Sunday, August 16, 2009

Hitchhiking through Lovecraft Country

All of us are products of our environments. The circumstances of our upbringing influence our perceptions, our personal philosophies, our likes and dislikes, and even helps form the lens through which we view this hobby of ours. While not the most influential of all the aspects that forms our sense of self, it certainly is one of the more important ones. But environment is not just the beliefs and teachings of our parents, peers, and contemporaries – it also what we see when we look outside our window. It is the trees, the hills, the mountains, the cities, the wind-swept seas, and the grassy plains; all of these influence what excites our imaginations and colors our dreams.

In my own case, I’m a child of the American Northeast and the landscape of that place has had a profound effect on my choices of setting when comes to literature, history, movies, and games. My mental geography is composed of seaside villages, ancient mountain ranges, scrubby pine barrens, salt marshes, evergreen forests, deep lakes, sandy beaches, and bustling cityscapes. No matter how hard I may try to escape these influences, I always find myself returning home. This doesn’t mean that I’m incapable of enjoying works set in other locales, but these speak loudest to my creative ear.

Having admitted this, it is unsurprising that I’m drawn to H.P. Lovecraft’s Miskatonic Valley and Stephen King’s Castle Rock. Both of these locales are set amongst the geography that feeds my soul, and it is an easy task to superimpose my own memories on such settings to breathe more life into them than the authors’ writing alone could. In college, two friends and I created our own quiet town with dark secrets as a setting for a Halloween Vampire: the Masquerade game, a place that drew heavily on Arkham, Massachusetts, Castle Rock, Maine, and Antonio Bay, California. This fictional town was located, both in game and in reality, in New York’s Hudson Valley, allowing me to paint the setting with my embedded collection of geographical influences.
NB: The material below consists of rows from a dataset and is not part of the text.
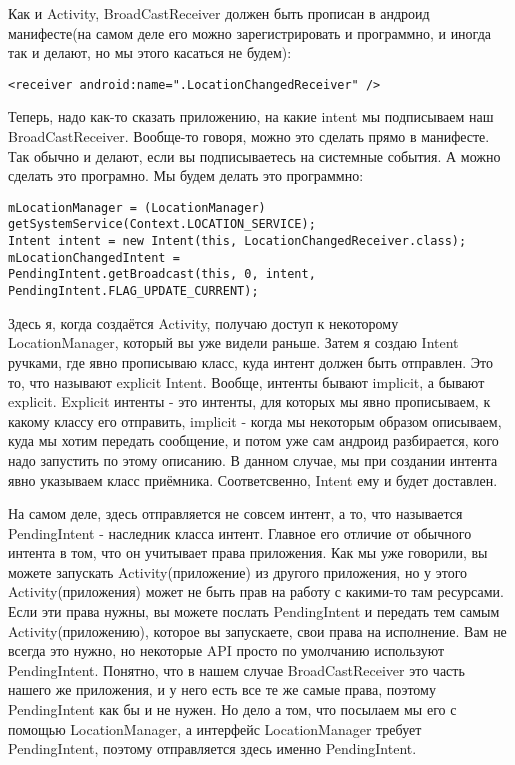\documentclass[12 pt]{article}
\begin{document}
    Как и Activity, BroadCastReceiver должен быть прописан в андроид манифесте(на самом деле его можно зарегистрировать и программно, и иногда так и делают, но мы этого касаться не будем):
    \begin{lstlisting}
<receiver android:name=".LocationChangedReceiver" />
    \end{lstlisting} Теперь, надо как-то сказать приложению, на какие intent мы подписываем наш BroadCastReceiver. Вообще-то говоря, можно это сделать прямо в манифесте. Так обычно и делают, если вы подписываетесь на системные события. А можно сделать это програмно. Мы будем делать это программно:
    \begin{lstlisting}
mLocationManager = (LocationManager) getSystemService(Context.LOCATION_SERVICE);
Intent intent = new Intent(this, LocationChangedReceiver.class);
mLocationChangedIntent =
PendingIntent.getBroadcast(this, 0, intent, PendingIntent.FLAG_UPDATE_CURRENT);
    \end{lstlisting} Здесь я, когда создаётся Activity, получаю доступ к некоторому LocationManager, который вы уже видели раньше. Затем я создаю Intent ручками, где явно прописываю класс, куда интент должен быть отправлен. Это то, что называют explicit Intent. Вообще, интенты бывают implicit, а бывают explicit. Explicit интенты - это интенты, для которых мы явно прописываем, к какому классу его отправить, implicit - когда мы некоторым образом описываем, куда мы хотим передать сообщение, и потом уже сам андроид разбирается, кого надо запустить по этому описанию. В данном случае, мы при создании интента явно указываем класс приёмника. Соответсвенно, Intent ему и будет доставлен. 
    
    На самом деле, здесь отправляется не совсем интент, а то, что называется PendingIntent - наследник класса интент. Главное его отличие от обычного интента в том, что он учитывает права приложения. Как мы уже говорили, вы можете запускать Activity(приложение) из другого приложения, но у этого Activity(приложения) может не быть прав на работу с какими-то там ресурсами. Если эти права нужны, вы можете послать PendingIntent и передать тем самым Activity(приложению), которое вы запускаете, свои права на исполнение. Вам не всегда это нужно, но некоторые API просто по умолчанию используют PendingIntent. Понятно, что в нашем случае BroadCastReceiver это часть нашего же приложения, и у него есть все те же самые права, поэтому PendingIntent как бы и не нужен. Но дело а том, что посылаем мы его с помощью LocationManager, а интерфейс LocationManager требует PendingIntent, поэтому отправляется здесь именно PendingIntent. 
    
\end{document}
While working on my dreamlands idea, I pulled my copy of H.P. Lovecraft’s Kingsport from the shelf so as to peruse it again for ideas. Although mining it for ideas was my original intent, I soon found myself enraptured by the supplement again and dove back in for another read-through. This second glimpse spawned the idea for a new series of posts here at the Society, one that I’m looking forward to doing.

Starting on Wednesday, the first of an occaisonal series of posts entitled “Hitchhiking through Lovecraft Country” will appear. In these posts, I’ll take a retrospective look at the Lovecraft Country series of supplements published by Chaosium. Part review and part contemplation, through these posts we’ll work our way through the Miskatonic Valley, stopping in Kingsport, Innsmouth, Arkham, and Dunwich as we go. This gives me the opportunity to reflect on things other than the dungeon for a while and to talk about one of my other RPG loves, Call of Cthulhu. It also permits me to wax philosophically on some of the quiet New England towns that I find myself drawn to. If interest warrants, we’ll expand the tour down to New York City and consider buying airfare to other exotic locales around the world.

So set your mental calendars for the 1920s, pack a star-stone of Mnar, and get ready for a seafood dinner as we prepare to disembark in the quaint seaside town of Kingsport on Wednesday. I hear they’ve got a house up on a cliff which is somewhat interesting…

1 comment:

Fenway5 said...

Brilliant, I very much look forward to following these posts.

Perhaps a listen tot eh Mountain Goats "Lovecraft in Brooklyn" is in order as well.